◆ Work instructions: Beginning at the top of the data below, restate every line word for word until the line containing "c(u,v)$ (Capacity constraint)" has been included, and omit the pictures.
#### Exercise input
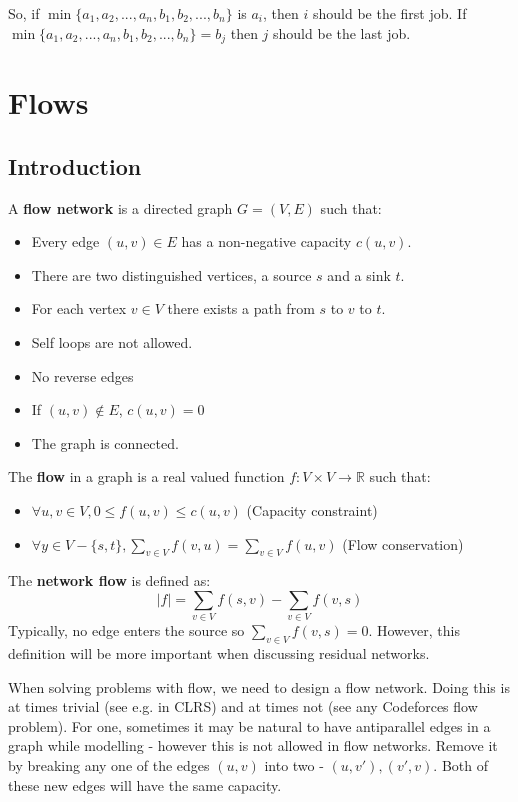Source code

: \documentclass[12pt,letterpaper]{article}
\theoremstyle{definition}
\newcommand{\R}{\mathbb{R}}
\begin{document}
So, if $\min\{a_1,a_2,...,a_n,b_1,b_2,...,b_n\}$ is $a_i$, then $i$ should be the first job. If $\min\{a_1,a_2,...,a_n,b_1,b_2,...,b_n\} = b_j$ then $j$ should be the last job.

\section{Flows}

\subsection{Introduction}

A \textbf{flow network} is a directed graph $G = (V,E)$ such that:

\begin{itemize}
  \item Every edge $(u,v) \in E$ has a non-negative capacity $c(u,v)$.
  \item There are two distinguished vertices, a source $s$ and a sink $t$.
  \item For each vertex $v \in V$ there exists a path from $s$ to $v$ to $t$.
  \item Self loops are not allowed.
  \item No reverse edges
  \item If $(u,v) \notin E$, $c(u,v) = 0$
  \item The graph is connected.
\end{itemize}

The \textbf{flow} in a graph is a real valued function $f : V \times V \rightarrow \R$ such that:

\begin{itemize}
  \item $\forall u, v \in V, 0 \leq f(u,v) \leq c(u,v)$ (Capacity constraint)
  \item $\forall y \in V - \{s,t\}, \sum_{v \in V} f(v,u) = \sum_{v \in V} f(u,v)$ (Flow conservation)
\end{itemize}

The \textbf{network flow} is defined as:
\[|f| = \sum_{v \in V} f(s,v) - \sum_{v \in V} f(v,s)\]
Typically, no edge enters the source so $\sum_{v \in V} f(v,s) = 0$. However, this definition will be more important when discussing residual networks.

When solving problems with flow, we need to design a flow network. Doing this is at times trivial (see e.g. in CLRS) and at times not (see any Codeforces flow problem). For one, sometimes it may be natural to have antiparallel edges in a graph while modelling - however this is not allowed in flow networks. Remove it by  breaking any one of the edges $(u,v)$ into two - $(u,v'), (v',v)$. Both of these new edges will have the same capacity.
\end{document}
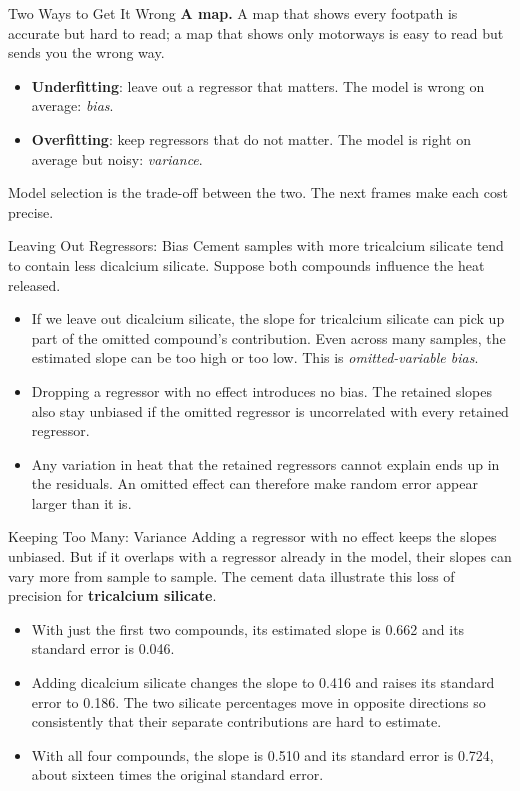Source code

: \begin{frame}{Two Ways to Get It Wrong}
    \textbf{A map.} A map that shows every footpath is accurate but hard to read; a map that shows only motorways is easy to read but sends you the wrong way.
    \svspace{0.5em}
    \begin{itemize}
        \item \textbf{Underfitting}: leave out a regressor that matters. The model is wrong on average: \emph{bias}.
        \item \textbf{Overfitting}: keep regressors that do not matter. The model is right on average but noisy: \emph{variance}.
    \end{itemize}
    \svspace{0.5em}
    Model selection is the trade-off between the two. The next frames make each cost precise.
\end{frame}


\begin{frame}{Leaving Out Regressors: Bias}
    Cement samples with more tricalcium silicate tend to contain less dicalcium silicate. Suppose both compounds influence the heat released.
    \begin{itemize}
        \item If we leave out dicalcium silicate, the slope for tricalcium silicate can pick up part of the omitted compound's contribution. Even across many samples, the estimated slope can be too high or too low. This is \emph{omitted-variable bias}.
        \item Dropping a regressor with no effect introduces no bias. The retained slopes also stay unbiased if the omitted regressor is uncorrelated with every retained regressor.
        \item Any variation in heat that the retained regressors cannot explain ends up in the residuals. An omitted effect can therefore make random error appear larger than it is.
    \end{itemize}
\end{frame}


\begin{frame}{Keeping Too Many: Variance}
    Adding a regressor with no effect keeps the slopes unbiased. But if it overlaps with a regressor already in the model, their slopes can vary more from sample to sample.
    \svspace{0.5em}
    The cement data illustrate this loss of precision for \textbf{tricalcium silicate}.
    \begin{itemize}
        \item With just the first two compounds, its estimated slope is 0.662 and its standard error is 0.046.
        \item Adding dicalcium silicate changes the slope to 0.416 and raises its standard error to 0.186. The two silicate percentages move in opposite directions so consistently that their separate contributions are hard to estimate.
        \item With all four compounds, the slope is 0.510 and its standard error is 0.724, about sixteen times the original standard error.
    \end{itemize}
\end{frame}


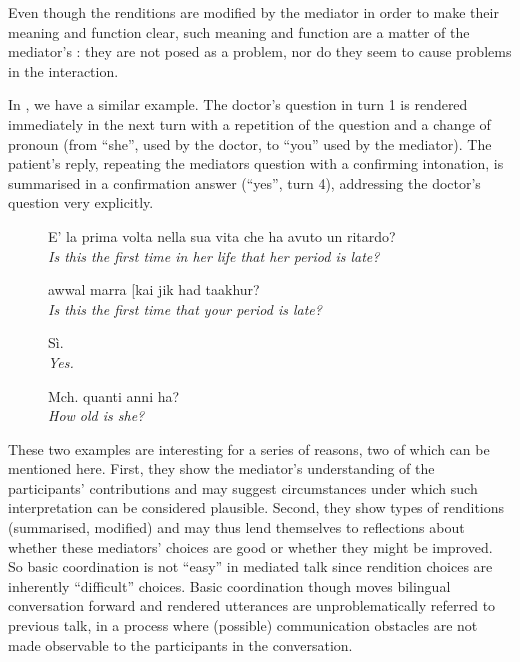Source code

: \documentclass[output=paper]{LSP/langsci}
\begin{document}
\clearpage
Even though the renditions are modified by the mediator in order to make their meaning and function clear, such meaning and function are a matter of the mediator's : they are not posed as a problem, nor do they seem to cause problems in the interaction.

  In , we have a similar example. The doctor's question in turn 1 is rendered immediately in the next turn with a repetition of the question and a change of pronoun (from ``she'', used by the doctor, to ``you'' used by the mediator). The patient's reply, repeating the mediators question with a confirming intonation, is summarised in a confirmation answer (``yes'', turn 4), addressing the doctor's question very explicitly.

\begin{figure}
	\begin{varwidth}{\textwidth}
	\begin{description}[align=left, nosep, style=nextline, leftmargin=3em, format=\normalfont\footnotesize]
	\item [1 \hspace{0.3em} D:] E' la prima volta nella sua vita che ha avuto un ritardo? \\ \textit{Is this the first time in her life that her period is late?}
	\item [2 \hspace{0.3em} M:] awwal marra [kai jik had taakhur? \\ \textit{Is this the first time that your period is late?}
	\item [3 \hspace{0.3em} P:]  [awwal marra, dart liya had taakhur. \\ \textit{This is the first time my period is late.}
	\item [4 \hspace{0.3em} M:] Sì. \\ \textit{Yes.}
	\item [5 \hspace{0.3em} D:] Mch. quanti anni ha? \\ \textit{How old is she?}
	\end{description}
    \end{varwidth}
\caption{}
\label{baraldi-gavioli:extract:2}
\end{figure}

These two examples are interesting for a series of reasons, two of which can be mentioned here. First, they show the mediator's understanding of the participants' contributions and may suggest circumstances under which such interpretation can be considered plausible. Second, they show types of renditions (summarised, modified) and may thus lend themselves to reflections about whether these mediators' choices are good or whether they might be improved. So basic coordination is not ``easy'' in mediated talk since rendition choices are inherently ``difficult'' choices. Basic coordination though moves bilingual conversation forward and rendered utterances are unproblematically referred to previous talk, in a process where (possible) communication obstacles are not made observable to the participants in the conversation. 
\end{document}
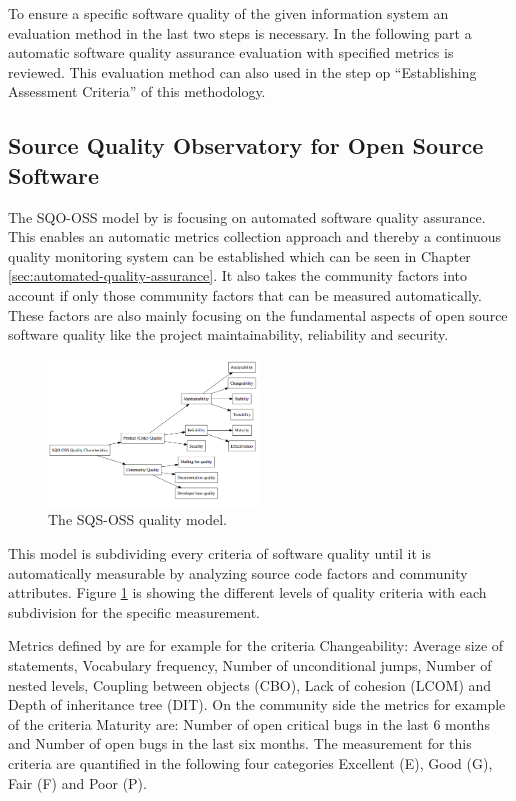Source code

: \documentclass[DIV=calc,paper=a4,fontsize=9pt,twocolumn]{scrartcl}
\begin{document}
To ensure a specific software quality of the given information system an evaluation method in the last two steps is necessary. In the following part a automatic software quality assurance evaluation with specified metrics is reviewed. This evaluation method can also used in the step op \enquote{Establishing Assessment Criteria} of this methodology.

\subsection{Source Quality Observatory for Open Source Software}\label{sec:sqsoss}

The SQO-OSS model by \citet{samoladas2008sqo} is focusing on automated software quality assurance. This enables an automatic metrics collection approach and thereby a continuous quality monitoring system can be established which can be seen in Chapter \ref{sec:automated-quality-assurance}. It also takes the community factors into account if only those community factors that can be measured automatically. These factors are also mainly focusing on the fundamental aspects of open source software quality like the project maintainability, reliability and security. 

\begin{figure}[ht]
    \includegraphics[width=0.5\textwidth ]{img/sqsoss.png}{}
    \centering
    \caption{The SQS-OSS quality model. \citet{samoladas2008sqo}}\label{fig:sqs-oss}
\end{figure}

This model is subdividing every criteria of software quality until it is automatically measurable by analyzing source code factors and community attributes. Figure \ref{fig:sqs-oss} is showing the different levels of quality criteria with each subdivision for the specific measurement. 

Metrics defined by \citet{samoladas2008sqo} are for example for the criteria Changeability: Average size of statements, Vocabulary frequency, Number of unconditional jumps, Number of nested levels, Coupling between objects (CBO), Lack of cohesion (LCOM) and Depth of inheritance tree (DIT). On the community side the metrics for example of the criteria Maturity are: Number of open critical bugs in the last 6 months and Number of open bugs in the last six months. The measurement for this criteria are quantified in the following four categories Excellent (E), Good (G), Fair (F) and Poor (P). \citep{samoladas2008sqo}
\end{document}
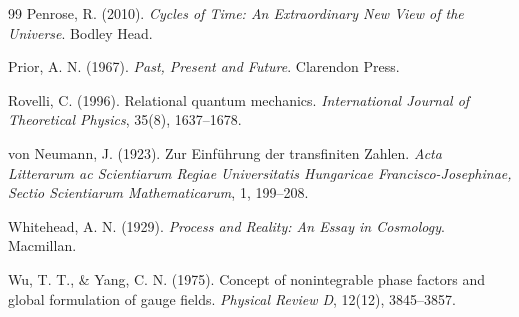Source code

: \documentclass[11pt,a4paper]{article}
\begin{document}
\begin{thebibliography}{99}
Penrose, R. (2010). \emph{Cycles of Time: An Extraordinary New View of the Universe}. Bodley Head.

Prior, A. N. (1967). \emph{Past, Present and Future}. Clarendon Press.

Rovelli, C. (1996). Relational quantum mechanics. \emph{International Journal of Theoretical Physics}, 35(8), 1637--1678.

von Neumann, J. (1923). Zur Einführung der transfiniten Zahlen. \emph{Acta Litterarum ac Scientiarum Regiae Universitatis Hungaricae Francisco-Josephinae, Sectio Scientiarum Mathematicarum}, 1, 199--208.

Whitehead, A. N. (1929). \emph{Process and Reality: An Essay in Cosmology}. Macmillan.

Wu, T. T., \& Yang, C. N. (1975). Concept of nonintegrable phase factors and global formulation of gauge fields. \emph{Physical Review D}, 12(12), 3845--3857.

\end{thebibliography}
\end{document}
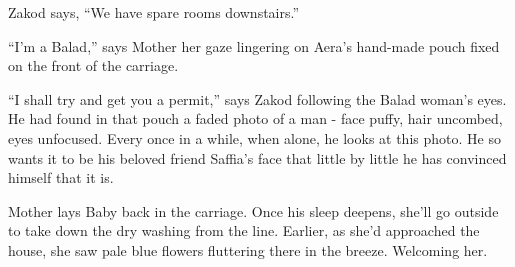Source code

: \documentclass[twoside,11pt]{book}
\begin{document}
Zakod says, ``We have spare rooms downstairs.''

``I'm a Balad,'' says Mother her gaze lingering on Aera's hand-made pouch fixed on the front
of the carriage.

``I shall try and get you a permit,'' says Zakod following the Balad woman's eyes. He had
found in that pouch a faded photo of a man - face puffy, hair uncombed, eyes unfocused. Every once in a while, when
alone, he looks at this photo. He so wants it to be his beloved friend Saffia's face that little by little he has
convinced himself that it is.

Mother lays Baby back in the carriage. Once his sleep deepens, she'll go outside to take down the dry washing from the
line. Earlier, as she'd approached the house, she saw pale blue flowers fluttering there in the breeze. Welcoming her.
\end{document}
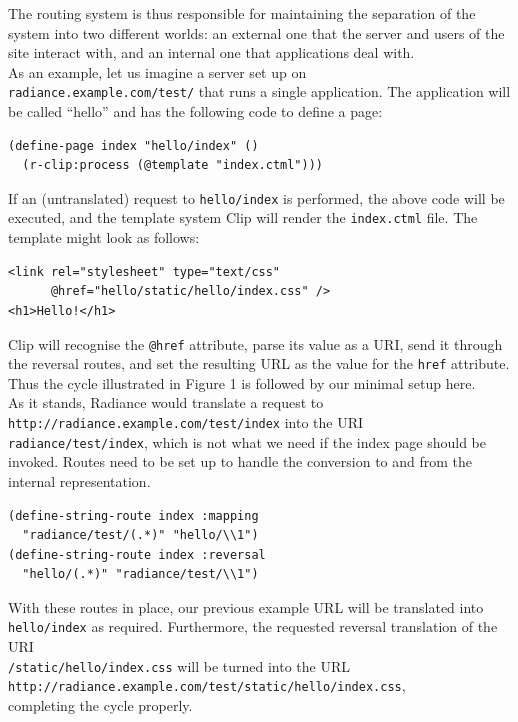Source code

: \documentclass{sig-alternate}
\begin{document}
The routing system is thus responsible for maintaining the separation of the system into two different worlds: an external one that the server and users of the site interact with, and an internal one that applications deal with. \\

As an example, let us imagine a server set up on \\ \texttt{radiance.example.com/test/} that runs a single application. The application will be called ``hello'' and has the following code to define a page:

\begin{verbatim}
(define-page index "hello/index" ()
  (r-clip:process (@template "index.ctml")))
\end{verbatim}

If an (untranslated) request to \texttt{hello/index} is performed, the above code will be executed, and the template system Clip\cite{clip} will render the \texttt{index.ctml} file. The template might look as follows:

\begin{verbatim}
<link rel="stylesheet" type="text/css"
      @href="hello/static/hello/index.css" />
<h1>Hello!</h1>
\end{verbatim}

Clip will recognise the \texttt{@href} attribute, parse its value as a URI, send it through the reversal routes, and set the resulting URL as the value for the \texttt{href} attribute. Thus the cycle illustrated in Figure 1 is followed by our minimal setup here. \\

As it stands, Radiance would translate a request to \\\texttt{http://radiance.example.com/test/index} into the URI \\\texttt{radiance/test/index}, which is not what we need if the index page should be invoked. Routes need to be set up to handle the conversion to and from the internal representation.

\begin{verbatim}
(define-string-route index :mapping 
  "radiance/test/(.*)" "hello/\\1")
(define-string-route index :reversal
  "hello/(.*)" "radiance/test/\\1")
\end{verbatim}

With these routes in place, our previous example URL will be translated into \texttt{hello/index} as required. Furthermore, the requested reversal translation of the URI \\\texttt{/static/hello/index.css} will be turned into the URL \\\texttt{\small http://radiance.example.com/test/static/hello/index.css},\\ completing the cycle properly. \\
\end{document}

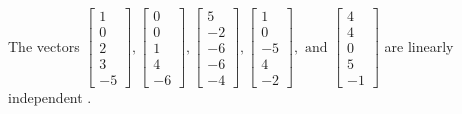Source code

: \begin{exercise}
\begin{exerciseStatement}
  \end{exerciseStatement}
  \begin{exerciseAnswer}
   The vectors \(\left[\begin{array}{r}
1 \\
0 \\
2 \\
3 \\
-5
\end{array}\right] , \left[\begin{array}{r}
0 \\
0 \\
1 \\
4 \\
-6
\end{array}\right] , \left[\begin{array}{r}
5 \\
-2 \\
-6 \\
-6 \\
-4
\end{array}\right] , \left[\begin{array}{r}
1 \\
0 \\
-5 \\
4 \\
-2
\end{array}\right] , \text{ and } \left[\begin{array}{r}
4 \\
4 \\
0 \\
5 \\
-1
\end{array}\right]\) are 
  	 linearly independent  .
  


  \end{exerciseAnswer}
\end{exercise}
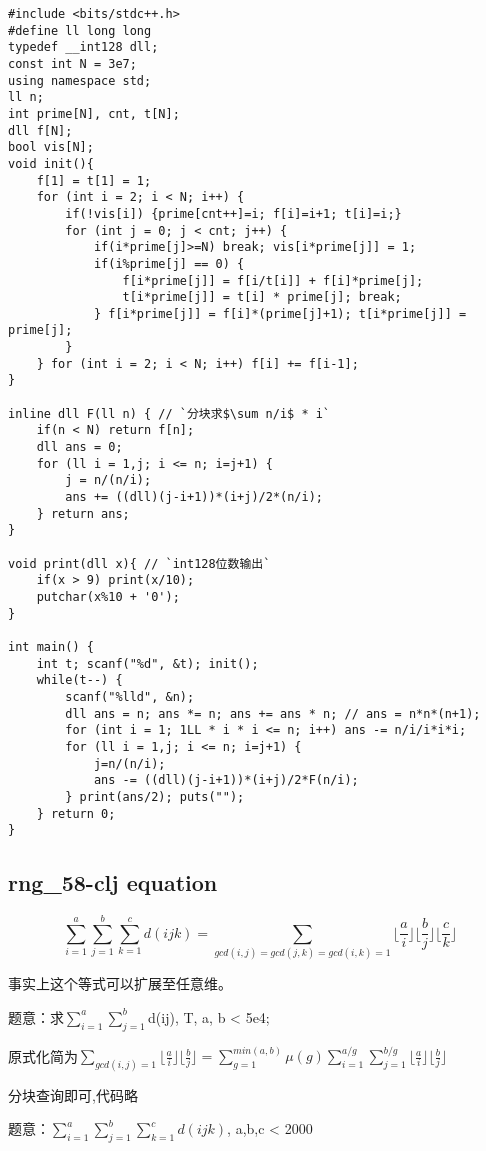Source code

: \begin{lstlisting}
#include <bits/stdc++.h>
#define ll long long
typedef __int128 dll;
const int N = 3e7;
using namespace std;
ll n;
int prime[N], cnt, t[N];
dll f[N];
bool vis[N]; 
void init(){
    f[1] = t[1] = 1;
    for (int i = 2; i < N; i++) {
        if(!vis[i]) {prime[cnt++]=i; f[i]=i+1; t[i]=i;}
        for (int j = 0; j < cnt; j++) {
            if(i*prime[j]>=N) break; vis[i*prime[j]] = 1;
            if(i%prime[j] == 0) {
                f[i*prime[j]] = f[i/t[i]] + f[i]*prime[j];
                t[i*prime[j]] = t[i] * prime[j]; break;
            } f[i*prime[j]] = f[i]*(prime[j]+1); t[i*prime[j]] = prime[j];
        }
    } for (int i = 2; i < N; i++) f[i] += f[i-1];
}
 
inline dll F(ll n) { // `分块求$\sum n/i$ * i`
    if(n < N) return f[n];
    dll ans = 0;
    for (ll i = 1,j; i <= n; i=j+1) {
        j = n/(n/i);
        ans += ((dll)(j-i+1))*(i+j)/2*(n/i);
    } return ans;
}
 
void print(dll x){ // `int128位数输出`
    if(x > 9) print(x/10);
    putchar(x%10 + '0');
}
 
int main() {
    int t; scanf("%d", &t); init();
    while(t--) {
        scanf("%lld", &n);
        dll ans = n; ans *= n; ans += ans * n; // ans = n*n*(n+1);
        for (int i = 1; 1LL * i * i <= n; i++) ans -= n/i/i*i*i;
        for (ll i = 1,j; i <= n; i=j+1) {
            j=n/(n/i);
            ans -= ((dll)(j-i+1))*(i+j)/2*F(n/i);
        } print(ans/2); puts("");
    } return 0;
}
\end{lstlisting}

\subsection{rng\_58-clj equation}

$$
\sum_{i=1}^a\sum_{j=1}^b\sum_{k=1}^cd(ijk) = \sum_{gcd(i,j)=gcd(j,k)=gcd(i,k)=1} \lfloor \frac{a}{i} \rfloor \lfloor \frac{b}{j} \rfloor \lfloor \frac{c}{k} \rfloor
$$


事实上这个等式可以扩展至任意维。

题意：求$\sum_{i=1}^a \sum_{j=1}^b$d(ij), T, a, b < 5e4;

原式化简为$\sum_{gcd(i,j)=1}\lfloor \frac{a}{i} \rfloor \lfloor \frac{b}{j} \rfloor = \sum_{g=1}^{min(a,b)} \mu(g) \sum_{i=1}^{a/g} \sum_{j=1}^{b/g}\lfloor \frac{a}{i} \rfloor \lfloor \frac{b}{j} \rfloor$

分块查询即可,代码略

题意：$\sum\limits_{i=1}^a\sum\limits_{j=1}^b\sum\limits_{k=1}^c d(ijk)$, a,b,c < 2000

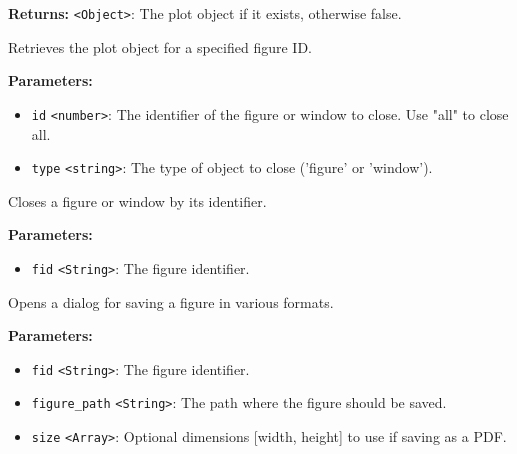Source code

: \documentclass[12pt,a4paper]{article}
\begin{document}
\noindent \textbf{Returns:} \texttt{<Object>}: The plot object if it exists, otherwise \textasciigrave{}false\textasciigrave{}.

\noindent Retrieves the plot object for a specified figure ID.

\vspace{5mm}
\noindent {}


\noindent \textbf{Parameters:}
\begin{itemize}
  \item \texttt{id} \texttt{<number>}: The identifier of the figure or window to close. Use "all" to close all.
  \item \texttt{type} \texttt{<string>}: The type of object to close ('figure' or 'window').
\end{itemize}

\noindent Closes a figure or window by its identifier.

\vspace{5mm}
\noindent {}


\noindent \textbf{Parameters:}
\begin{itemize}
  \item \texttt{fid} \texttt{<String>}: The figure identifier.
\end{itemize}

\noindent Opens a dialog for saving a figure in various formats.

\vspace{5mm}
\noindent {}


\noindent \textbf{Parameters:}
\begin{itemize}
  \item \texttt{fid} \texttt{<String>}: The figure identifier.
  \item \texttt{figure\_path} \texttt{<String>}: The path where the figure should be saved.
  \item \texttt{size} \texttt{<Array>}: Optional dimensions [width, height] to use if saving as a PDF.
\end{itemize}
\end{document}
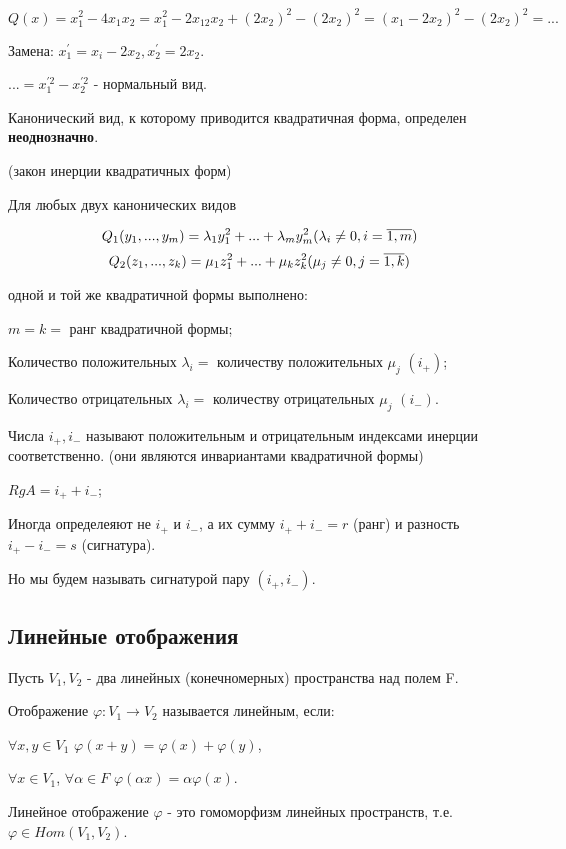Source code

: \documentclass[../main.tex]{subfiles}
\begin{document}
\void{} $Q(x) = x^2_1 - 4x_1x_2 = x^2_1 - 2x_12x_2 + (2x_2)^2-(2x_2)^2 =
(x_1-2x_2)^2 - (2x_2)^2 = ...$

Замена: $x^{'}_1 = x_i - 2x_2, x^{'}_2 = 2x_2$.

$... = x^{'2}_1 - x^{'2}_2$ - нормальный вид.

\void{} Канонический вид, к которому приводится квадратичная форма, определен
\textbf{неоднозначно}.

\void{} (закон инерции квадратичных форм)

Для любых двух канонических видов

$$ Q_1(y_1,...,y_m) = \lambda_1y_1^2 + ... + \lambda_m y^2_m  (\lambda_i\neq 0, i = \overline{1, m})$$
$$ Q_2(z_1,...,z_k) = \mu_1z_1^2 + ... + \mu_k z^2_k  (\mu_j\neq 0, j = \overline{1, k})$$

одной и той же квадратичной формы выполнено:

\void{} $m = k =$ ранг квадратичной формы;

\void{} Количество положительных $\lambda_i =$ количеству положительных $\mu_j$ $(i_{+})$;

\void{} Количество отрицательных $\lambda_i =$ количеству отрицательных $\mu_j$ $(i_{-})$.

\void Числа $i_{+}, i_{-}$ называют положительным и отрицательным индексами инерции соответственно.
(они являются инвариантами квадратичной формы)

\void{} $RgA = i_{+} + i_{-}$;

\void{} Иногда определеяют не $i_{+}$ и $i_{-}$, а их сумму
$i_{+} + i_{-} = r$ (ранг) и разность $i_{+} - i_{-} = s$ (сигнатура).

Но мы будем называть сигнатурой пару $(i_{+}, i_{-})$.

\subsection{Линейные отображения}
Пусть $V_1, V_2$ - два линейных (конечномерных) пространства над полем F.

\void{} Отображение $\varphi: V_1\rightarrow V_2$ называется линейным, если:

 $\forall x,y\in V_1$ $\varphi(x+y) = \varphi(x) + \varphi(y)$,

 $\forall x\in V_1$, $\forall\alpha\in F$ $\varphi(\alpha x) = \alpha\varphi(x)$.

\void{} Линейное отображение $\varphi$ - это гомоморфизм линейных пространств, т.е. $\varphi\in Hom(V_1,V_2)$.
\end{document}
########
◆ Response area:
Source code

: \documentclass[12pt,letterpaper]{article}
\theoremstyle{definition}
\newcommand{\R}{\mathbb{R}}
\begin{document}
So, if $\min\{a_1,a_2,...,a_n,b_1,b_2,...,b_n\}$ is $a_i$, then $i$ should be the first job. If $\min\{a_1,a_2,...,a_n,b_1,b_2,...,b_n\} = b_j$ then $j$ should be the last job.

\section{Flows}

\subsection{Introduction}

A \textbf{flow network} is a directed graph $G = (V,E)$ such that:

\begin{itemize}
  \item Every edge $(u,v) \in E$ has a non-negative capacity $c(u,v)$.
  \item There are two distinguished vertices, a source $s$ and a sink $t$.
  \item For each vertex $v \in V$ there exists a path from $s$ to $v$ to $t$.
  \item Self loops are not allowed.
  \item No reverse edges
  \item If $(u,v) \notin E$, $c(u,v) = 0$
  \item The graph is connected.
\end{itemize}

The \textbf{flow} in a graph is a real valued function $f : V \times V \rightarrow \R$ such that:

\begin{itemize}
  \item $\forall u, v \in V, 0 \leq f(u,v) \leq c(u,v)$ (Capacity constraint)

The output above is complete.